I'm an experienced devops and automation engineer with expertise in cloudops,
build pipelines and hybrid cloud/COLO environments. I can help you move to the
cloud, or just offload some of your capacity there.

I also work on cost mitigation and process automation to free your engineers
up from tedious repetitive tasks. Some of my tools include Jenkins/TravisCI,
Docker, Puppet/Chef/Salt etc....

I'd love to chat and see what I can do to help make your developers more
efficient and increase the reliability of your services.

EMAIL: caleb@startopsgroup.com

------
cshipley
SEEKING WORK :: REMOTE :: Portland, Oregon

I am the Salty Dog: a sturdy, weather beaten crew member who stands at the
prow of your ship, guiding you safely through the rocks.

Full Stack Mobile Development, Design, Coding, QA, Back-end. Java, C#,
Objective-C, Xamarin, C/C++, Azure, AWS. 20+ years experience, 7 years mobile
development.

Better outcomes through communication, risk management, and experience.

saltydogtechnology.com/blog
[https://www.linkedin.com/in/curtisshipleyandroidios/](https://www.linkedin.com/in/curtisshipleyandroidios/)

------
cody_taylor
SEEKING WORK: Remote, Thunder Bay, Ontario, Canada

LinkedIn:
[https://www.linkedin.com/in/codytaylor1234](https://www.linkedin.com/in/codytaylor1234)

I'm a full stack developer with a computer science degree and over 9 years of
experience.

I'm strongest with C# and anything PHP.

Other technologies that I have worked with in the past are: Angular, Laravel,
Jquery, .NET MVC 5, Wordpress, Drupal, Python, Postgres, MS SQL, Android apps
and more.

I'm also very competent with VMware, Hyper-V, and general Linux and Windows
server administration.

Contact me at cody@parallelsolution.ca

------
fimdomeio
SEEKING WORK - Lisbon, Portugal, Remote only.

Comunication Designer by training, coder because I've been doing it forever
both as a hobby and professionally.

Most of my clients came mostly from cultural / sustainability / social
responsability areas.

I mostly work with php and vuejs and rest (or rest inspired) apis. I've pretty
much got fullstack skills.

website: [https://www.fimdomeio.com/](https://www.fimdomeio.com/) (a little
bit outdated, working on that. Send me an email and I'll send you the latest
projects.)

email: alexandre@fimdomeio.com

------
zbear
SEEKING FREELANCERS | REMOTE OK

Axiom Zen is looking for backend engineers with expertise in Golang.

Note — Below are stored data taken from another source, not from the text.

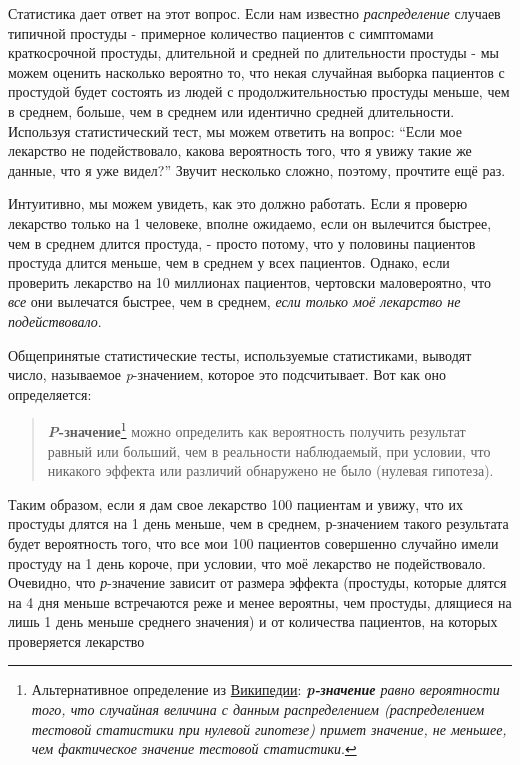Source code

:Статистика дает ответ на этот вопрос. Если нам известно \emph{распределение} случаев типичной простуды - примерное количество пациентов с симптомами краткосрочной простуды, длительной и средней по длительности простуды - мы можем оценить насколько вероятно то, что некая случайная выборка пациентов с простудой будет состоять из людей с продолжительностью простуды меньше, чем в среднем, больше, чем в среднем или идентично средней длительности. Используя статистический тест, мы можем ответить на вопрос: ``Если мое лекарство не подействовало, какова вероятность того, что я увижу такие же данные, что я уже видел?''
Звучит несколько сложно, поэтому, прочтите ещё раз.


Интуитивно, мы можем увидеть, как это должно работать. Если я проверю лекарство только на 1 человеке, вполне ожидаемо, если он вылечится быстрее, чем в среднем длится простуда, - просто потому, что у половины пациентов простуда длится меньше, чем в среднем у всех пациентов. Однако, если проверить лекарство на 10 миллионах пациентов, чертовски маловероятно, что \emph{все} они вылечатся быстрее, чем в среднем, \emph{если только моё лекарство не подействовало}.    

Общепринятые статистические тесты, используемые статистиками, выводят число, называемое \emph{p}-значением, которое это подсчитывает. Вот как оно определяется:

\begin{quotation}

\textbf{\emph{P}-значение}\footnote{Альтернативное определение из \href{http://goo.gl/JHujIw}{Википедии}: \textit{\textbf{p-значение} равно вероятности того, что случайная величина с данным распределением (распределением тестовой статистики при нулевой гипотезе) примет значение, не меньшее, чем фактическое значение тестовой статистики}.} можно определить как вероятность получить результат равный или больший, чем в реальности наблюдаемый, при условии, что никакого эффекта или различий обнаружено не было (нулевая гипотеза).\cite{goodman_toward_1999}   

\end{quotation}


Таким образом, если я дам свое лекарство 100 пациентам и увижу, что их простуды длятся на 1 день меньше, чем в среднем, р-значением такого результата будет вероятность того, что все мои 100 пациентов совершенно случайно имели простуду на 1 день короче, при условии, что моё лекарство не подействовало. Очевидно, что \emph{р}-значение зависит от размера эффекта (простуды, которые длятся на 4 дня меньше встречаются реже и менее вероятны, чем простуды, длящиеся на лишь 1 день меньше среднего значения) и от количества пациентов, на которых проверяется лекарство  


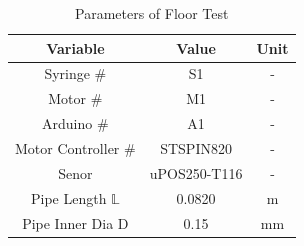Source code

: \documentclass[journal]{IEEEtran}
\begin{document}
            \begin{table}[H]
                    \renewcommand{\arraystretch}{1.3}
                    \caption{Parameters of Floor Test}
                    \label{table:test_param_floor}
                        \begin{center}
                            \begin{tabular}{|c|c|c|}
                                \hline
                                \bfseries Variable&
                                \bfseries Value&
                                \bfseries Unit
                                \\ \hline
                                
                                Syringe \#&
                                S1&
                                -
                                \\ \hline
                                
                                Motor \#&
                                M1&
                                -
                                \\ \hline
                                
                                Arduino \#&
                                A1&
                                -
                                \\ \hline
                                
                                Motor Controller \#&
                                STSPIN820&
                                -
                                \\ \hline
                                
                                Senor&
                                uPOS250-T116&
                                -
                                \\ \hline
                                
                                Pipe Length \(\mathbb{L}\) &
                                0.0820&
                                m
                                \\ \hline
                                
                                Pipe Inner Dia D&
                                0.15&
                                mm
                                \\ \hline
                                

\end{tabular}
\end{center}
\end{table}
\end{document}
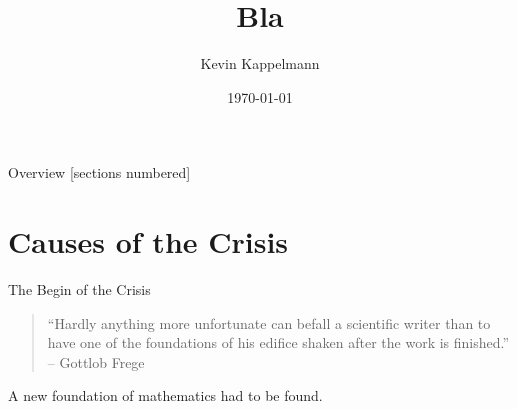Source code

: \documentclass{beamer}
\title{Bla} %
\author{Kevin Kappelmann} %
\institute[VU Amsterdam]{Vrije Universiteit Amsterdam}
\date{\today} %
\begin{document}
\maketitle

\begin{frame}{Overview}
	[sections numbered]
	\tableofcontents
\end{frame}

\section{Causes of the Crisis}
\begin{frame}{The Begin of the Crisis}
\begin{quote}
	``Hardly anything more unfortunate can befall a scientific writer than to have one of the foundations of his edifice shaken after the work is finished.''\nocite{frege_appendix}\\\hfill-- Gottlob Frege
\end{quote}
	\pause
	\centerline{\alert{A new foundation of mathematics had to be found.}}
\end{frame}
\end{document}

This position is a long-term opportunity open to a freelancer or someone
interested in becoming full-time employee, and can be remote. We are
collaborating with a U.S. Government-funded NGO, and as such this position
requires US Citizenship and a background check. Unfortunately, non-US citizens
and Green Card holders are not eligible.

Please apply directly via [http://grnh.se/g68jqn1](http://grnh.se/g68jqn1)

------
atixid91
SEEKING WORK - Remote I have 4 years of experience as a full stack developer
Technologies:

* Frontend: Angular, VueJS, BackboneJS, HTML, Javascript, JQuery

* Backend: PHP, Laravel, Codeigniter, CakePHP, MySQL, Postgresql, Redis, Elasticsearch, BigQuery, Beanstalkd, Supervisord, Gearman, Memcached, AWS

* Workflow: Git/Subversion

Résumé/CV:
[https://www.dropbox.com/s/792jpli8sx7nmn1/Resume.pdf?dl=0](https://www.dropbox.com/s/792jpli8sx7nmn1/Resume.pdf?dl=0)
Email: ndixita@gmail.com

------
jonathanbull
SEEKING FREELANCER London, UK Remote OK
[https://emailoctopus.com](https://emailoctopus.com)

Looking for a PHP dev with strong AWS experience.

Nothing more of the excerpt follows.